Dans tous les cas, l'atteinte à la présomption
d'innocence dans cet article est indéniable.
Le numéro 7 228 du mardi 7 août 2012 de
Sidwaya comporte à sa page 31 un article où le journal
n'est pas allé au bout de sa logique tendant au respect de la
présomption d'innocence. Dans cet article portant le titre
« Démantèlement d'un réseau de
délinquants à Ouagadougou : « Satan» et ses
compagnons entre les mailles de la gendarmerie », le journal a
flouté à sa manière les visages des personnes
arrêtées.
Mais les bandes cachant les visages sont très minces au
point que leur effet se trouve réduit. De plus, à lire la
légende des photos, on croirait que les suspects ont déjà
été jugés coupables des faits à eux
reprochés. En effet, le quotidien d'Etat formule successivement à
propos des deux images : « Les faussaires ont
été arrêtés et leurs produits
confisqués » et « Ali Zida alias Satan
à gauche, et les deux récidivistes en face de leur
butin ».
Par ces légendes, les atteintes deviennent nombreuses
dans cet article. Elles se manifestent à la fois par les images et les
termes employés. Au-delà de l'atteinte de la présomption
d'innocence par les illustrations, il y a également des signes de
diffamation. Dire des personnes poursuivies qu'elles sont des faussaires, donc
des auteurs de faux avant tout jugement peut tomber dans la qualification de
la diffamation. Le fait d'ajouter que deux des personnes arrêtées
sont des récidivistes peut également comporter un risque de
diffamation. Car, lorsque les faits commis remontent à plus de 10 ans,
ils bénéficient de l'oubli et le journaliste est interdit d'en
parler. Dans ce cas, même si les faits sont avérés, la
preuve de la vérité des faits ou l'exceptio veritatis,
censée disculper le journaliste est inopérante.
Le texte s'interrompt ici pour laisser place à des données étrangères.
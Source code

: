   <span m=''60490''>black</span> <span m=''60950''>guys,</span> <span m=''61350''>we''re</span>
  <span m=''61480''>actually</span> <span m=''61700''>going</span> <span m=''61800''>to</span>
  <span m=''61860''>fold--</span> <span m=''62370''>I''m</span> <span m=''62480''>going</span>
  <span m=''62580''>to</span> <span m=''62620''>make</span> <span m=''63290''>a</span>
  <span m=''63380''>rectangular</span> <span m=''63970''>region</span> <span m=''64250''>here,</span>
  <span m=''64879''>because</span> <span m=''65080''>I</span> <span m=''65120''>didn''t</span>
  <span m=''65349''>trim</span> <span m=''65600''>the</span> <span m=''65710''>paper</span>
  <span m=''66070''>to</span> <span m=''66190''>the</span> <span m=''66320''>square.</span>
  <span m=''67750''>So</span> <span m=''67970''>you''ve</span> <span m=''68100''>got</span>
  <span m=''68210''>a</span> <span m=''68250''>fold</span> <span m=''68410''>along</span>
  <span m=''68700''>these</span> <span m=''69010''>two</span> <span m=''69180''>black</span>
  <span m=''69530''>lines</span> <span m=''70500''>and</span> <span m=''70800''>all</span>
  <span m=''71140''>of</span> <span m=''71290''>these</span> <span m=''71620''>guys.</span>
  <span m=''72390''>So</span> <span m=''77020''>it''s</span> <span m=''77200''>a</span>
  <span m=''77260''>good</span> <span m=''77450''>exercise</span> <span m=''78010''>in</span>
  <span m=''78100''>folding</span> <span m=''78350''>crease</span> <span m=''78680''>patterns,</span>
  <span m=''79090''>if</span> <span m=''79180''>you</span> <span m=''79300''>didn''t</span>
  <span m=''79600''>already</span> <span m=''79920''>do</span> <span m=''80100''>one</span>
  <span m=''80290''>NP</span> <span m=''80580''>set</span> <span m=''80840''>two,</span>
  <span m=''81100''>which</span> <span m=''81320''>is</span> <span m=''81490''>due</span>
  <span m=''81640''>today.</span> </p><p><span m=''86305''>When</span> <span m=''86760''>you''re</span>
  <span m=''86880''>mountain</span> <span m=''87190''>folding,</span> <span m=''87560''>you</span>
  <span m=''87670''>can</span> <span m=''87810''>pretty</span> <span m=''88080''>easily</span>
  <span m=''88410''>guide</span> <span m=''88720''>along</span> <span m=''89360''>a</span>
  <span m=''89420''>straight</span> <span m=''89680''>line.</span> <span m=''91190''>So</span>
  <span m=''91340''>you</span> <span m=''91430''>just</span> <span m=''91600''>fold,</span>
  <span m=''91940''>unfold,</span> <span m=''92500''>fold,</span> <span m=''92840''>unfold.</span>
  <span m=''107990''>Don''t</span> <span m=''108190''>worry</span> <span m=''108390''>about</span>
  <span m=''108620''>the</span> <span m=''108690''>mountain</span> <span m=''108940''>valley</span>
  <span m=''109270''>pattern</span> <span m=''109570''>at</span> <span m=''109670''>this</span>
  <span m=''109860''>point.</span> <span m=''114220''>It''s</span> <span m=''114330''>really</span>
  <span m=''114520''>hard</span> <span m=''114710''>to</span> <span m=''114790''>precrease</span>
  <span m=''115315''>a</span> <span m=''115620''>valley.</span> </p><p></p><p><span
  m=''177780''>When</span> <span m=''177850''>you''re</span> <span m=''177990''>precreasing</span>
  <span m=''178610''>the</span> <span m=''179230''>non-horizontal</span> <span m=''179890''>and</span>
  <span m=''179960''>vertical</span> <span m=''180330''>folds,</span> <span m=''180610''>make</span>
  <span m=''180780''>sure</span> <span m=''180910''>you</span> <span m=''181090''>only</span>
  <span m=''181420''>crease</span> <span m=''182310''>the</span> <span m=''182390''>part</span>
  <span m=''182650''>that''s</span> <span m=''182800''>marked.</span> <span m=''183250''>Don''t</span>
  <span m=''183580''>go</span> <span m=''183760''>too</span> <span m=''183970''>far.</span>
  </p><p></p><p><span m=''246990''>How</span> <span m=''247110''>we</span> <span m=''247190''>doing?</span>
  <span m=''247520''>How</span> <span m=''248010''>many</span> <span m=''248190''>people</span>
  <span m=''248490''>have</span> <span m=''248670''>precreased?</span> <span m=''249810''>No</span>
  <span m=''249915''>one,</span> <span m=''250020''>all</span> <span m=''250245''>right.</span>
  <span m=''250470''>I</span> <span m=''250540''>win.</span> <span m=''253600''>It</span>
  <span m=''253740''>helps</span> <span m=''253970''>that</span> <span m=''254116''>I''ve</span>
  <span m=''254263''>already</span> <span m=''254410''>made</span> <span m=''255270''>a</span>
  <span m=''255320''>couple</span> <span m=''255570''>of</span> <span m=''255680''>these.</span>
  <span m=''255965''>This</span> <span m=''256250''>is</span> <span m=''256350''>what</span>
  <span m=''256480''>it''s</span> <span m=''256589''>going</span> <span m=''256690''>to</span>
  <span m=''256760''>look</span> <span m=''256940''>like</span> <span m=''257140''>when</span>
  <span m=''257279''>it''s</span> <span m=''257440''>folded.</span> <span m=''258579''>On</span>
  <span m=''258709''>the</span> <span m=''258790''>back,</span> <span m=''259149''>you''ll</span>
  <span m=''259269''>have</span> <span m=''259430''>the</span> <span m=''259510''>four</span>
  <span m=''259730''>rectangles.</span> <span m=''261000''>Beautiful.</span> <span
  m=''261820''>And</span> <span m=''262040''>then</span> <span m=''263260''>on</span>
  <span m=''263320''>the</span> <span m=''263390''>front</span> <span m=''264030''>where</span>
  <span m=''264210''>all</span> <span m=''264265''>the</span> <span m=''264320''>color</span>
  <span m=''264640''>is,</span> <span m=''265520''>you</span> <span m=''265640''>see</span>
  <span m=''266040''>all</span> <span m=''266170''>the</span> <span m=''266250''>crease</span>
L'article de la page 31 du numéro 7 228 du mardi 7
août 2012 précité, comme déjà
mentionné, recèle plusieurs manifestations d'atteinte à la
présomption d'innocence. Comme nous l'avons répertorié
parmi les articles violant la présomption d'innocence, sa prise en
compte dans une autre catégorie, nous aurait conduit à le
comptabiliser doublement.
Dans sa livraison numéro 7 291 du jeudi 8 novembre
2012, Sidwaya rapporte à sa page 32 l'arrestation
d'«une présumée voleuse d'enfant ». Le
visage de la dame est traversé d'une bande noire. Mais le journal
présente la dame en gros plan, si bien que l'effet de la bande est
insignifiant. L'identification de la dame est bien possible, même
au-delà du cercle familial. Ici l'usage du
« zoom » entraîne une atteinte à
l'innocence présumée, réduisant presqu'à
néant la technique tenant à cacher le visage du suspect par la
bande noire. La photo en question n'est pas légendée.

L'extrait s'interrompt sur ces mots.